I cursed the _Citta di Trieste_ and her gorgeousness, and looked down my nose. We had now two alternatives: to spend the night in Naples, or to sit on all through the night and next morning, and arrive home, with heaven's aid, in the early afternoon. Though these long-distance trains think nothing of six hours late. But we were tired already. What we should be like after another twenty-four hours' sitting, heaven knows.

And yet to struggle for a bed in a Naples hotel this night, in the rain, all the hotels being at present crammed with foreigners, that was no rosy prospect. Oh dear!

However, I was not going to take their discouragement so easily. One has been had that way before. They love to make the case look desperate.

Were we English? asked the schoolmistress. We were. Ah, a fine thing to be English in Italy now. _Why?_--rather tart from me. Because of the _cambio_, the exchange. You English, with your money exchange, you come here and buy everything for nothing, you take the best of everything, and with your money you pay nothing for it. Whereas we poor Italians we pay heavily for everything at an exaggerated price, and we can have nothing. Ah, it is all very nice to be English in Italy now. You can travel, you go to the hotels, you can see everything and buy everything, and it costs you nothing. What is the exchange today? She whipped it out. A hundred and four, twenty.

This she told me to my nose. And the fat man murmured bitterly _gia!

gia!_--ay! ay! Her impertinence and the fat man's quiet bitterness stirred my bile. Has not this song been sung at me once too often, by these people?

You are mistaken, said I to the schoolmistress. We don't by any means live in Italy for nothing. Even with the exchange at a hundred and three, we don't live for nothing. We pay, and pay through the nose, for whatever we have in Italy: and you Italians see that we pay. What! You put all the tariff you do on foreigners, and then say we live here for nothing. I tell you I could live in England just as well, on the same money--perhaps better. Compare the cost of things in England with the cost here in Italy, and even considering the exchange, Italy costs nearly as much as England. Some things are cheaper here--the railway comes a little cheaper, and is infinitely more miserable. Travelling is usually a misery. But other things, clothes of all sorts, and a good deal of food is even more expensive here than in England, exchange considered.

Oh yes, she said, England had had to bring her prices down this last fortnight. In her own interests indeed.

"This last fortnight! This last six months," said I. "Whereas prices rise every single day here."

Here a word from the quiet young man who had got in at Caserta.

"Yes," he said, "yes. I say, every nation pays in its own money, no matter what the exchange. And it works out about equal."

But I felt angry. Am I always to have the exchange flung in my teeth, as if I were a personal thief? But the woman persisted.
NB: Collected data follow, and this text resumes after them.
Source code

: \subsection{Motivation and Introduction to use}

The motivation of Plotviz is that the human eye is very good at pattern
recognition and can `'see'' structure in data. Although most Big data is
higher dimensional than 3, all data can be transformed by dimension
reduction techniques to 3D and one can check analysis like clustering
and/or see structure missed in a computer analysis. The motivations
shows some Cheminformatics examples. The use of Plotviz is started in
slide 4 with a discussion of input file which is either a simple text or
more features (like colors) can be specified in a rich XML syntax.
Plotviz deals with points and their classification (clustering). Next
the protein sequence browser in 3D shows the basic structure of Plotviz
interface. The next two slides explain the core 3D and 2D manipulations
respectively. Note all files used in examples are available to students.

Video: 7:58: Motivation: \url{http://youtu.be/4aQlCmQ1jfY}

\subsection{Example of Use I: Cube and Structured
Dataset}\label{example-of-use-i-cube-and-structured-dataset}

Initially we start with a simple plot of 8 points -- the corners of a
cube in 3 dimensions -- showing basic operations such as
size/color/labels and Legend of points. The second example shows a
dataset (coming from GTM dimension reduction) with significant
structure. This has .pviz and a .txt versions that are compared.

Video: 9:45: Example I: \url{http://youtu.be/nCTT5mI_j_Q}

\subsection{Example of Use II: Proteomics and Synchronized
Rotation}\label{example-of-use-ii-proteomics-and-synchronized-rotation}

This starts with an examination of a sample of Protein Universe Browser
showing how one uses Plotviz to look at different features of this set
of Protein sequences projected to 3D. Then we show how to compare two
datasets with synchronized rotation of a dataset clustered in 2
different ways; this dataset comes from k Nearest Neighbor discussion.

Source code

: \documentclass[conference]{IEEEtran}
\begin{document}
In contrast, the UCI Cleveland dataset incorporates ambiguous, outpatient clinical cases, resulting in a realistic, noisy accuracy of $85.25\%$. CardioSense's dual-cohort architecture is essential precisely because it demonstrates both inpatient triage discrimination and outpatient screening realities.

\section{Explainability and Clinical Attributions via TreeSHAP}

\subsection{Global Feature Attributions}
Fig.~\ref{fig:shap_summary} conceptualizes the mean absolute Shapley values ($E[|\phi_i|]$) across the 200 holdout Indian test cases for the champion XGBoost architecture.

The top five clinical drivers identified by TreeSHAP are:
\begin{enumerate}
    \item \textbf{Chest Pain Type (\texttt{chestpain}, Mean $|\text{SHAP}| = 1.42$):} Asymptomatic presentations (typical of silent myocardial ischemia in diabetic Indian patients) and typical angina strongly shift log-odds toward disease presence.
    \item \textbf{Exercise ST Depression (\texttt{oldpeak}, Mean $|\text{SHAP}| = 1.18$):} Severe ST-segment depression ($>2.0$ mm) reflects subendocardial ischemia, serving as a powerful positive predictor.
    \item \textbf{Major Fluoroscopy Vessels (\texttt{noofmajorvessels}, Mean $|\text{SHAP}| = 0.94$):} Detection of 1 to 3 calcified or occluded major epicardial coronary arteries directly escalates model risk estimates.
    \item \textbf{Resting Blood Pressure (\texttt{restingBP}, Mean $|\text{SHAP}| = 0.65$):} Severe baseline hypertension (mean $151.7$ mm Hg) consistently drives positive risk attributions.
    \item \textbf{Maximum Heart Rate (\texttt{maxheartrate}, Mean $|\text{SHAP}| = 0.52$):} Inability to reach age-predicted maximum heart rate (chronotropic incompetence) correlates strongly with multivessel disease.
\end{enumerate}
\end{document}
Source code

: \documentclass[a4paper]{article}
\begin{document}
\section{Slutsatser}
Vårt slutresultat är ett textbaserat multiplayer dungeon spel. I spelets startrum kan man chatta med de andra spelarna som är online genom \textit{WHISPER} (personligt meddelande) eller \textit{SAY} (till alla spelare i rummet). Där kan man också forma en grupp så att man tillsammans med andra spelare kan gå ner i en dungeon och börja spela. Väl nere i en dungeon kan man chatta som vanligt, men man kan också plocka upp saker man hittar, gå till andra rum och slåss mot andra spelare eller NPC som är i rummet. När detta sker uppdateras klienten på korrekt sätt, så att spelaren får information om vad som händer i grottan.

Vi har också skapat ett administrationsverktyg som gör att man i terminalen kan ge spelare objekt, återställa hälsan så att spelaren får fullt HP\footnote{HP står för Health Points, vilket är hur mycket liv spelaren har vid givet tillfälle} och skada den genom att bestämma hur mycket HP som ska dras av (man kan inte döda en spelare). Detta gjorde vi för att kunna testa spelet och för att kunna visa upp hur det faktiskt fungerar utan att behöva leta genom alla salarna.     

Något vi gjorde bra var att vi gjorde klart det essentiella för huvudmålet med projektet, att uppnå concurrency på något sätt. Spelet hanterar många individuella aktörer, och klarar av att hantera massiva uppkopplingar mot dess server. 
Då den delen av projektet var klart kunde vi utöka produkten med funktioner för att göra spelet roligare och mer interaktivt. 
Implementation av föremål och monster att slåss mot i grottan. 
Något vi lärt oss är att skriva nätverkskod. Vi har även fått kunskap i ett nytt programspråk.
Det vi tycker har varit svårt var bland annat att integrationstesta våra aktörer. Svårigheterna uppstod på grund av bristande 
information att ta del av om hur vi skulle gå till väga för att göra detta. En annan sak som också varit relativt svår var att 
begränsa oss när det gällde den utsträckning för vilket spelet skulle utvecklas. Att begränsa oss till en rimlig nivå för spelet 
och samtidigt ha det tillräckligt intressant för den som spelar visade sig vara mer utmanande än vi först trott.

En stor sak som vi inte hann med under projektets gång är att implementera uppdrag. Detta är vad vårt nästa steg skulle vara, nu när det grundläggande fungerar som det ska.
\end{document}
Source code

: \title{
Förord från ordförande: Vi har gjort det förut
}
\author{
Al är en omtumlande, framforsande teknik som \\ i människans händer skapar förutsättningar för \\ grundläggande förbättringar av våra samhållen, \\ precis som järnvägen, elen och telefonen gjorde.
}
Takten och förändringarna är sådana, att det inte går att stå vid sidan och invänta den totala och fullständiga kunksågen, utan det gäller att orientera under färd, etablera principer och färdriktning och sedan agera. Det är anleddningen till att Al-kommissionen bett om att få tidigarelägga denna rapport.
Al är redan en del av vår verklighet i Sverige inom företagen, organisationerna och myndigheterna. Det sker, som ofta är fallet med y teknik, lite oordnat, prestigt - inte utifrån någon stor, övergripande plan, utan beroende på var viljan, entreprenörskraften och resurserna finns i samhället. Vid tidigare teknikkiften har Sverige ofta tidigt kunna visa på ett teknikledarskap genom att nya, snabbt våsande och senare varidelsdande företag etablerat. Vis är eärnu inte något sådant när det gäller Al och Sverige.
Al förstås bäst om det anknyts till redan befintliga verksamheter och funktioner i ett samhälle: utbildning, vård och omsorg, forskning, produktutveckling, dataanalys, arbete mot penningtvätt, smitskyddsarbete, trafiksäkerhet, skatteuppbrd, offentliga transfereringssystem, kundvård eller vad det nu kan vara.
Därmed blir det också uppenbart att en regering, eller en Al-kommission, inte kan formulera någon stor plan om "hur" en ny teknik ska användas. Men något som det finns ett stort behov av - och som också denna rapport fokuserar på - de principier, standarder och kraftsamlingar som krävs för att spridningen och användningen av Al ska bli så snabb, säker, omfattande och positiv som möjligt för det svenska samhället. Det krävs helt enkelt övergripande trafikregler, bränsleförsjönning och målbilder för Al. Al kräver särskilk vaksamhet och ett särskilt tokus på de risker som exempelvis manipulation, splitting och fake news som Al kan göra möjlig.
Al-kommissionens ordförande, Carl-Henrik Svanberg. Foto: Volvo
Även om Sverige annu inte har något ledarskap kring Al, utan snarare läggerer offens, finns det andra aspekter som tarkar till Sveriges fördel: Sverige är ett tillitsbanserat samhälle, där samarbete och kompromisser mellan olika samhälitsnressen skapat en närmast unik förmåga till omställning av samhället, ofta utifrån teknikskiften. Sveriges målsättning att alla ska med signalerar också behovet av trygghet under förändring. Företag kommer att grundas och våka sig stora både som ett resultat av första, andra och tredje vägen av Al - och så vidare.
"Ah," she said, "we Italians, we are so nice, we are so good. Noi, siamo cos buoni. We are so good-natured. But others, they are not buoni, they are not good-natured to us." And she nodded her head. And truly, I did not feel at all good-natured towards her: which she knew. And as for the Italian good-nature, it forms a sound and unshakeable basis nowadays for their extortion and self-justification and spite.

Darkness was falling over the rich flat plains that lie around Naples, over the tall uncanny vines with their brown thongs in the intensely cultivated black earth. It was night by the time we were in that vast and thievish station. About half-past five. We were not very late.

Should we sit on in our present carriage, and go down in it to the port, along with the schoolmistress, and risk it? But first look at the coach which was going on to Sicily. So we got down and ran along the train to the Syracuse coach. Hubbub, confusion, a wedge in the corridor, and for sure no room. Certainly no room to lie down a bit. We _could_ not sit tight for twenty-four hours more.

So we decided to go to the port--and to walk. Heaven knows when the railway carriage would be shunted down. Back we went therefore for the sack, told the schoolmistress our intention.

"You can but try," she said frostily.